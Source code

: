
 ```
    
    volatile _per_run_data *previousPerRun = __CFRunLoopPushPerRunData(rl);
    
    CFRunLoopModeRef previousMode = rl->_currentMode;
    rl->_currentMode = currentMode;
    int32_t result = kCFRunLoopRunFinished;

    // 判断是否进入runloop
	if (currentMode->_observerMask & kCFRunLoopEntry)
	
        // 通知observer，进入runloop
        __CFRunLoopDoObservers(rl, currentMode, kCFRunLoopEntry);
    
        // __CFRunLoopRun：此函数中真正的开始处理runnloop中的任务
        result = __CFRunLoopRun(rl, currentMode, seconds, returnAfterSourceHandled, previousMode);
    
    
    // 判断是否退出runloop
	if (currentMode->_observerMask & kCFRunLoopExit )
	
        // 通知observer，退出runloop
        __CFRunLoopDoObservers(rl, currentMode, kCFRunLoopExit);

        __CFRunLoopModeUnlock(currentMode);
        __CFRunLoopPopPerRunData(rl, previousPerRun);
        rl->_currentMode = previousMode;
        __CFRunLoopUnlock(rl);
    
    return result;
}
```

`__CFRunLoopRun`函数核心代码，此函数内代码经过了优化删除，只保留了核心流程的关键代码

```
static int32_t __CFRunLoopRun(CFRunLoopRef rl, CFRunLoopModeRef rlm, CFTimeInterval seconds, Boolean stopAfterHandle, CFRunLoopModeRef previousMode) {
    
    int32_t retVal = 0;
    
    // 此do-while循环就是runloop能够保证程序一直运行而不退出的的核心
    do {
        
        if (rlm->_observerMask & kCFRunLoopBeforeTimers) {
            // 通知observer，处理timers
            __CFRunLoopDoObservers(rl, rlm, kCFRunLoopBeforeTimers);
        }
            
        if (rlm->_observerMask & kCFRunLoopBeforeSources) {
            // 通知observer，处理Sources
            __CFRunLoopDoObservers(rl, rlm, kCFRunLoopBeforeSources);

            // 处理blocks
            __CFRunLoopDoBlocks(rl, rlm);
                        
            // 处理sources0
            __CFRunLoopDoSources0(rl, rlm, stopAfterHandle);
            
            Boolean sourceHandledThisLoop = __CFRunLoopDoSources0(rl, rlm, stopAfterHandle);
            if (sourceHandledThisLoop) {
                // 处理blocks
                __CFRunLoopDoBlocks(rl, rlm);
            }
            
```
==
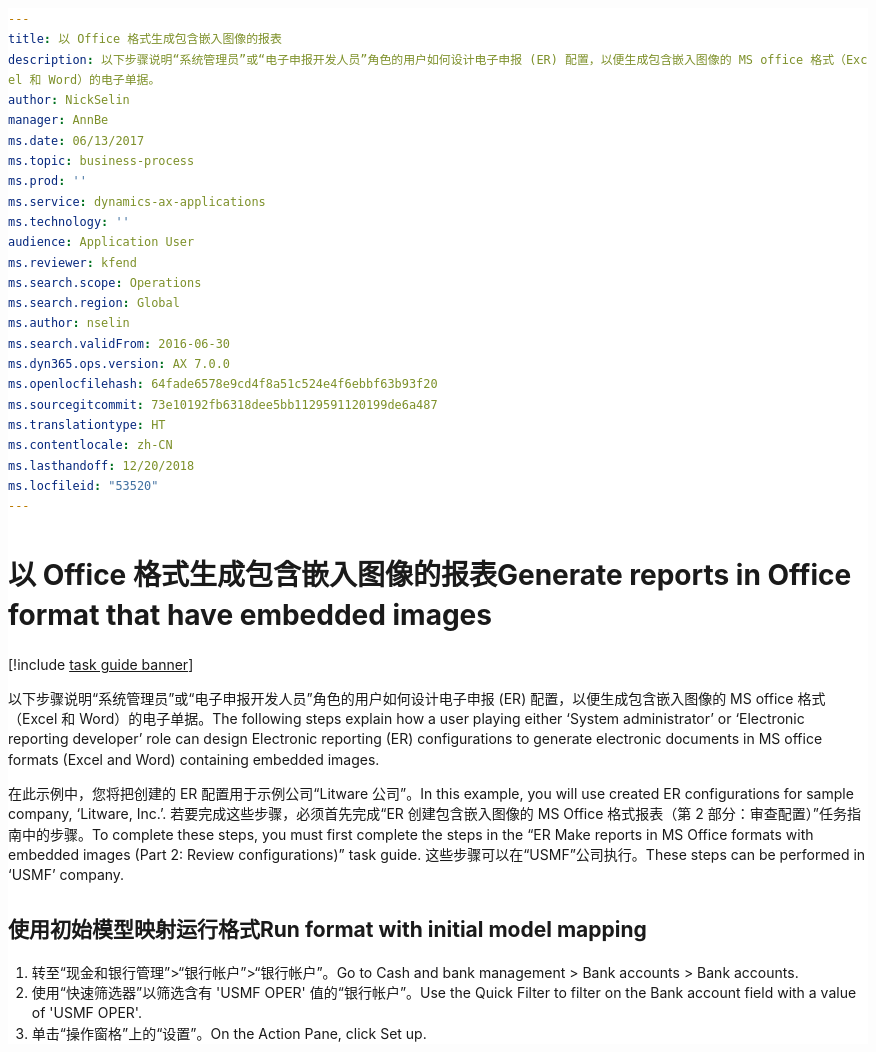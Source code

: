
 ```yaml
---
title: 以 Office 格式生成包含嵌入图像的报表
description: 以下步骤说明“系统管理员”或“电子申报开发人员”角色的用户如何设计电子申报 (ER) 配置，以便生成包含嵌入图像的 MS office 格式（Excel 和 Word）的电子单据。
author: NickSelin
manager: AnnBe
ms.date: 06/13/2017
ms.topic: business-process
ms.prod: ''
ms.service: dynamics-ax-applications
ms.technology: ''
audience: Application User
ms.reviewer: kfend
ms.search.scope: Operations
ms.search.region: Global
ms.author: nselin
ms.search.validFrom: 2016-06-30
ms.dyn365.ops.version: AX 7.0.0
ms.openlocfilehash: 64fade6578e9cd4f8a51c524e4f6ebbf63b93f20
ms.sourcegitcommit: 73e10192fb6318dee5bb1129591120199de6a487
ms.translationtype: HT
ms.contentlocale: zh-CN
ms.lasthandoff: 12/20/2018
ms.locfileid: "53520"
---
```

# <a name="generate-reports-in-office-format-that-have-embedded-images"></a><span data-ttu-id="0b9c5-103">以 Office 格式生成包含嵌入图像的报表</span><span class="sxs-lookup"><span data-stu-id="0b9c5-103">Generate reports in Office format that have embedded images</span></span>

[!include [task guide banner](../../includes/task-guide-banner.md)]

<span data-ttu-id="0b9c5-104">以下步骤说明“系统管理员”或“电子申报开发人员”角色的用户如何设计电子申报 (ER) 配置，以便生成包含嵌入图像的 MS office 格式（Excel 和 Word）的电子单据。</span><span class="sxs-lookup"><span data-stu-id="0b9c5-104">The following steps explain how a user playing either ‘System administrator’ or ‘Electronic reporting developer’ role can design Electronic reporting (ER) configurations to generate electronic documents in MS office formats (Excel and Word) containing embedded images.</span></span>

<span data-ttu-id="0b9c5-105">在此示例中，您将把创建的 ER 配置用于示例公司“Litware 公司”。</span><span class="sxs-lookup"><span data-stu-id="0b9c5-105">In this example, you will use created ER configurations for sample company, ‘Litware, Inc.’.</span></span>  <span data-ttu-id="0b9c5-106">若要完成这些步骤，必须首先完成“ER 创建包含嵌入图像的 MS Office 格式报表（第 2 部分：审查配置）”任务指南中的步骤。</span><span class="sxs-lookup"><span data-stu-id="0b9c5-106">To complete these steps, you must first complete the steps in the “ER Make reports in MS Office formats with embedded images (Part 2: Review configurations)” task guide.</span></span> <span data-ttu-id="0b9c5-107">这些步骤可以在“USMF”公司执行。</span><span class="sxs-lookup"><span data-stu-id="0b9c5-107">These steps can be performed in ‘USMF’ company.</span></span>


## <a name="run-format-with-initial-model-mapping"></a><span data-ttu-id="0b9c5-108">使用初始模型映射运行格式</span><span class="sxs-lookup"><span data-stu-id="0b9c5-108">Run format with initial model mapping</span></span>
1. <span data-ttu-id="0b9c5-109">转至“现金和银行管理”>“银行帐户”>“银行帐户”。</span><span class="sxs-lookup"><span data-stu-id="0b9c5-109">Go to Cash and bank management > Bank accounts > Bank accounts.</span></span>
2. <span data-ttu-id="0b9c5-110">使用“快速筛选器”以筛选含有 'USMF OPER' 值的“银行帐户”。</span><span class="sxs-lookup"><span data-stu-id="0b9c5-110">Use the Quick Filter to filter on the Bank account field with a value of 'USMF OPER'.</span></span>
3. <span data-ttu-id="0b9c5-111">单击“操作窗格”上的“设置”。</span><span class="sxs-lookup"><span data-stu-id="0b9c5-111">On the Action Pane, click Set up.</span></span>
==
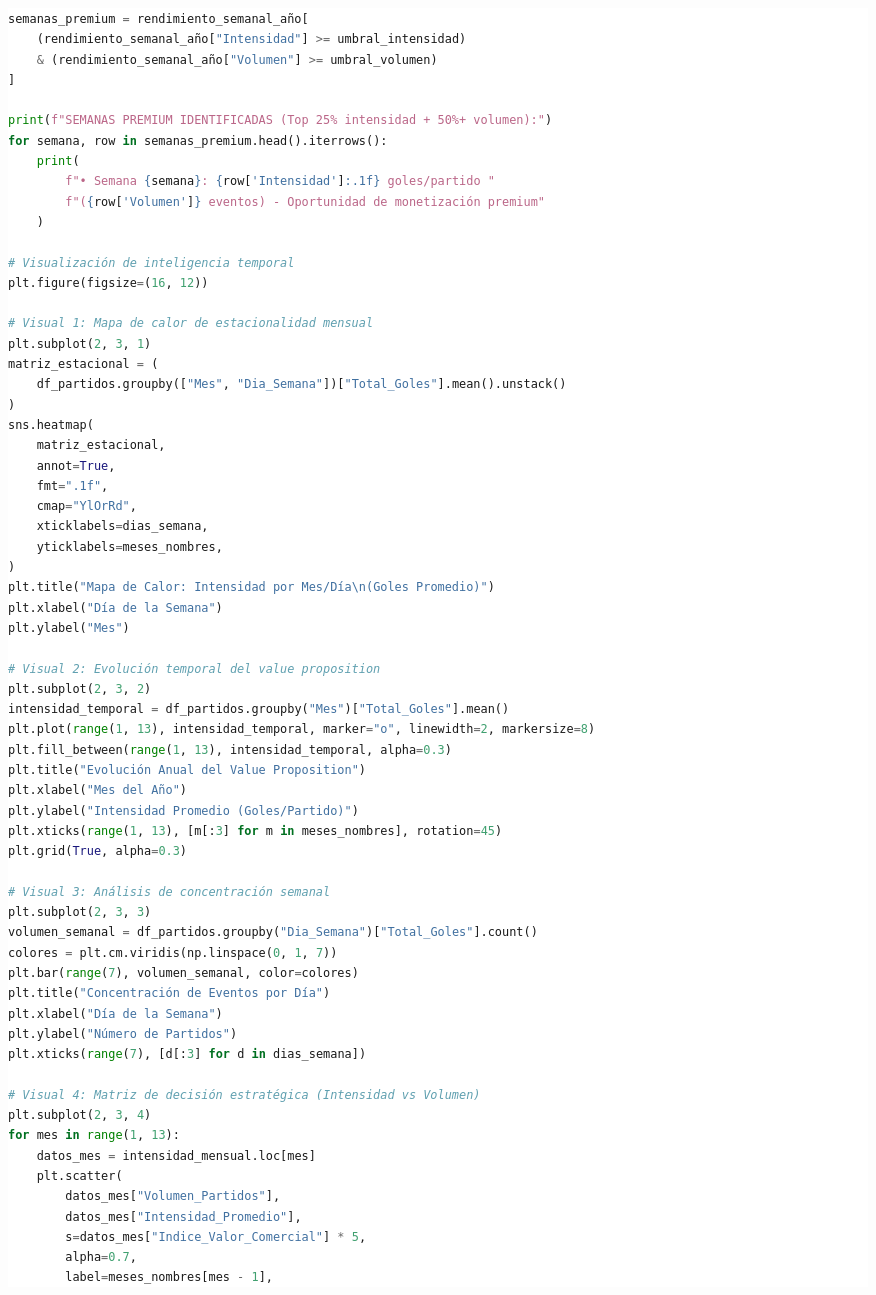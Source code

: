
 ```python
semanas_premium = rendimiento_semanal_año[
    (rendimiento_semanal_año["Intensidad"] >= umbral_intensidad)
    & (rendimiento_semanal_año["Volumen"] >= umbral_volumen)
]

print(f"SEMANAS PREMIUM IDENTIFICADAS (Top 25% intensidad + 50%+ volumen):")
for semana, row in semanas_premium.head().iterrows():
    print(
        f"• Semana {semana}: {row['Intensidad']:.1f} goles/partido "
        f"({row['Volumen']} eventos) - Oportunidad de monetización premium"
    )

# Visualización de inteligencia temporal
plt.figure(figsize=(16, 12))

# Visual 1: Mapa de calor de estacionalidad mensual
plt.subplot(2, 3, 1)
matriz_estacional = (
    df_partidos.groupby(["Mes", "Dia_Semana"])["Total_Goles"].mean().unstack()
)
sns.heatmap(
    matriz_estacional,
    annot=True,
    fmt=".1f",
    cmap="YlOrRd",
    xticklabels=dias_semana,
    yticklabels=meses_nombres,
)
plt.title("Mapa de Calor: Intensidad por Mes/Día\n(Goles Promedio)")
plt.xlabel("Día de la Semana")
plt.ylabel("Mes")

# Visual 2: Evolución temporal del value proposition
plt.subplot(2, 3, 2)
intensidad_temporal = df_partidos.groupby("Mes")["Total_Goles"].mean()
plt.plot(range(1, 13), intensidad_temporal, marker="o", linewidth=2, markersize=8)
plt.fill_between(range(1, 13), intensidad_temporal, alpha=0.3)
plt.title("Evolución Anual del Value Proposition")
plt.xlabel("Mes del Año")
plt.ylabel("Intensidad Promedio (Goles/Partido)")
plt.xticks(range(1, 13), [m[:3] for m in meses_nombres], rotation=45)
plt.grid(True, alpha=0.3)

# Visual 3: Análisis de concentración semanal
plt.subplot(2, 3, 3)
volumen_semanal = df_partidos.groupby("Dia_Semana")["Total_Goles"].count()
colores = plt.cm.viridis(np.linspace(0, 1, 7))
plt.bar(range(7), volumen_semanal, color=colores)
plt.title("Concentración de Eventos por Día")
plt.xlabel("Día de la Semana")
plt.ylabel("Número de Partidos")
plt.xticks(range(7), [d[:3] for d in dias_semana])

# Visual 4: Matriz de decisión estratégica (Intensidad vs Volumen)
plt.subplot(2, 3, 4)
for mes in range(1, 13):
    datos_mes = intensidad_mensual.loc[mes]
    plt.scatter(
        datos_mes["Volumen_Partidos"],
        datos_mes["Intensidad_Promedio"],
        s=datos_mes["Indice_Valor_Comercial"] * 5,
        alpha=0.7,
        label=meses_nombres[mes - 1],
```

> _PROBLEM REQUIREMENTS_
Where in the entries above does the word "的电子单据" appear? Copy each line that has it.

> _TASK SOLUTION_
description: 以下步骤说明“系统管理员”或“电子申报开发人员”角色的用户如何设计电子申报 (ER) 配置，以便生成包含嵌入图像的 MS office 格式（Excel 和 Word）的电子单据。
<span data-ttu-id="0b9c5-104">以下步骤说明“系统管理员”或“电子申报开发人员”角色的用户如何设计电子申报 (ER) 配置，以便生成包含嵌入图像的 MS office 格式（Excel 和 Word）的电子单据。</span><span class="sxs-lookup"><span data-stu-id="0b9c5-104">The following steps explain how a user playing either ‘System administrator’ or ‘Electronic reporting developer’ role can design Electronic reporting (ER) configurations to generate electronic documents in MS office formats (Excel and Word) containing embedded images.</span></span>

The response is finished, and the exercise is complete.